A general contractor submitted a bid proposal for a construction project at a county college. The contractor, as required, listed the name of a subcontractor who was to perform masonry work and also provided evidence of performance security for the subcontractor. The contractor indicated on the bid proposal that since its company met the criteria for a woman-owned or minority-owned company, the proposal met the targeted level of twenty-five percent of the work to be performed by a business owned by women or minorities. The college accepted the proposal and entered into an agreement with the contractor which included a provision that made the contractor solely responsible for all aspects of the job. One month after the agreement was executed, the contractor told the college that it, instead of the subcontractor, would perform the masonry work.
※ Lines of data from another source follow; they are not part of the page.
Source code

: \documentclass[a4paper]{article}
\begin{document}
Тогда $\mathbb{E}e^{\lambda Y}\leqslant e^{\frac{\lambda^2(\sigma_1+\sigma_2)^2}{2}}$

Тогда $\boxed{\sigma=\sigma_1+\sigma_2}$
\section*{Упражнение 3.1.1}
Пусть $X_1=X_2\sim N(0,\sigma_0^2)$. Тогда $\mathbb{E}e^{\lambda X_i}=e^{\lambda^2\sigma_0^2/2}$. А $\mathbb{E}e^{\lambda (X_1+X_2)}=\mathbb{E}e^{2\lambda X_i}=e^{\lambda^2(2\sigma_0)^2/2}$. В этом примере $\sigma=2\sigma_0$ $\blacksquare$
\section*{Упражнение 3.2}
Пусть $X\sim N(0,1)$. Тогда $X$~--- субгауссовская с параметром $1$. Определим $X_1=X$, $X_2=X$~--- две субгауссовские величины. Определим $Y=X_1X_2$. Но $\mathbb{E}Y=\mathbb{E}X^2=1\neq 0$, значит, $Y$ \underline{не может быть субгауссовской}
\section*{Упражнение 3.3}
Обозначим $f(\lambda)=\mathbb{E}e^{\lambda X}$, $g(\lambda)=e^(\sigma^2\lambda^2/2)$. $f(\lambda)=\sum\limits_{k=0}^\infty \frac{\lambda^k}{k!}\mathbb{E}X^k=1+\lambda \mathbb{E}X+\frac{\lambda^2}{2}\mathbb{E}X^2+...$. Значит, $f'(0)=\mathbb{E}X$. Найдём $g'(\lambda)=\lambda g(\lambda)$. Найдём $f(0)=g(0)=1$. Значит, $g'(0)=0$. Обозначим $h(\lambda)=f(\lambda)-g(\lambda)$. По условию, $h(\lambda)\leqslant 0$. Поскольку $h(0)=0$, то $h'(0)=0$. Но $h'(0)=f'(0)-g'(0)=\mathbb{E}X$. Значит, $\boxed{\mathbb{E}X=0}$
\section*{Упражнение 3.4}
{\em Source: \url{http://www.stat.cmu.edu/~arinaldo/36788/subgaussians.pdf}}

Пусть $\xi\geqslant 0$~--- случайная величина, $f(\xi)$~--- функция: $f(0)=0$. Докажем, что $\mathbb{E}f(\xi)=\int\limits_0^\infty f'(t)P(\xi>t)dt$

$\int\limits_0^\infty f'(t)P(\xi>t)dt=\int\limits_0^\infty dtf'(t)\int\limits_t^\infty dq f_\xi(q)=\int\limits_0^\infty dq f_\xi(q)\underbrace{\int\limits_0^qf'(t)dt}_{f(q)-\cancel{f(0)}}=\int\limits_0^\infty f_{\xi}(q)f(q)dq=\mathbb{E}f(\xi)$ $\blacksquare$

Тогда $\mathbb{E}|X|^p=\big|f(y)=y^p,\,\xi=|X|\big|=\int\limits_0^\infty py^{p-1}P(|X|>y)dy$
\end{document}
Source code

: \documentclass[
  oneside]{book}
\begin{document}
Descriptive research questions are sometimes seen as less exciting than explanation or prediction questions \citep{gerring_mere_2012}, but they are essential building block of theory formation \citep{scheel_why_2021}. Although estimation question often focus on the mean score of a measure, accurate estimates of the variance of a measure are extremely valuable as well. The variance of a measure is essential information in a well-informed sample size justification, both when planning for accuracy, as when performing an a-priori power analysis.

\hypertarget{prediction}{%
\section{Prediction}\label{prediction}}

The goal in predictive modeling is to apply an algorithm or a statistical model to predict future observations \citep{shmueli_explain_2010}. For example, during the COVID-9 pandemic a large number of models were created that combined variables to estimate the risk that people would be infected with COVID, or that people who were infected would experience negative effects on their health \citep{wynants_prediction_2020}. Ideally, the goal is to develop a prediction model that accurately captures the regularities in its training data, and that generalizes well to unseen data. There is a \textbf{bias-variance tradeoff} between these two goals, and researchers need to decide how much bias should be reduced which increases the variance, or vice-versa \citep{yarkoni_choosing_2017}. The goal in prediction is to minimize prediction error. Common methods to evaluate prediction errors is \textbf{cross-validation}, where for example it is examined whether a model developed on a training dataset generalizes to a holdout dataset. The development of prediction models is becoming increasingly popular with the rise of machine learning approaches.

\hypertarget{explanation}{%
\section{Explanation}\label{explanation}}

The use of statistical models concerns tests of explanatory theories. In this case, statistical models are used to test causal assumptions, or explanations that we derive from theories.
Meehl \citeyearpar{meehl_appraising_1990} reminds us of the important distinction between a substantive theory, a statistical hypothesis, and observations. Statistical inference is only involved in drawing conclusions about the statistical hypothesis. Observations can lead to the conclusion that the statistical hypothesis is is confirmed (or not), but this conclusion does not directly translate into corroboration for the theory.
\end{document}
The college refused to permit the contractor to substitute itself for the subcontractor and instead entered into a contract directly with the subcontractor to perform the masonry work.

The contractor sued the college for breach of contract on the grounds that since it, the contractor, had control of all aspects of the job under the agreement, the college wrongly denied it the right to substitute itself for the subcontractor. Following the lower court’s denial of the contractor’s claims, the Appellate Division, on appeal, pointed out that a party to a contract could object to the substitution of a subcontractor if such objection was reasonable. It found that the college reasonably refused to allow the substitution of the subcontractor that was to perform the masonry work. It found the contractor’s argument, that by substituting itself for the subcontractor it was encouraging the use of women and minority-owned businesses, to be disingenuous. The Court added that the requirement that subcontractors be listed on bids was to prevent contractors from substituting themselves, or subcontractors willing to do the job for cheaper than the listed subcontractor, and then pocketing the difference. Based on its findings and conclusions, the Court affirmed the lower court’s decision disallowing the contractor to substitute itself for the subcontractor.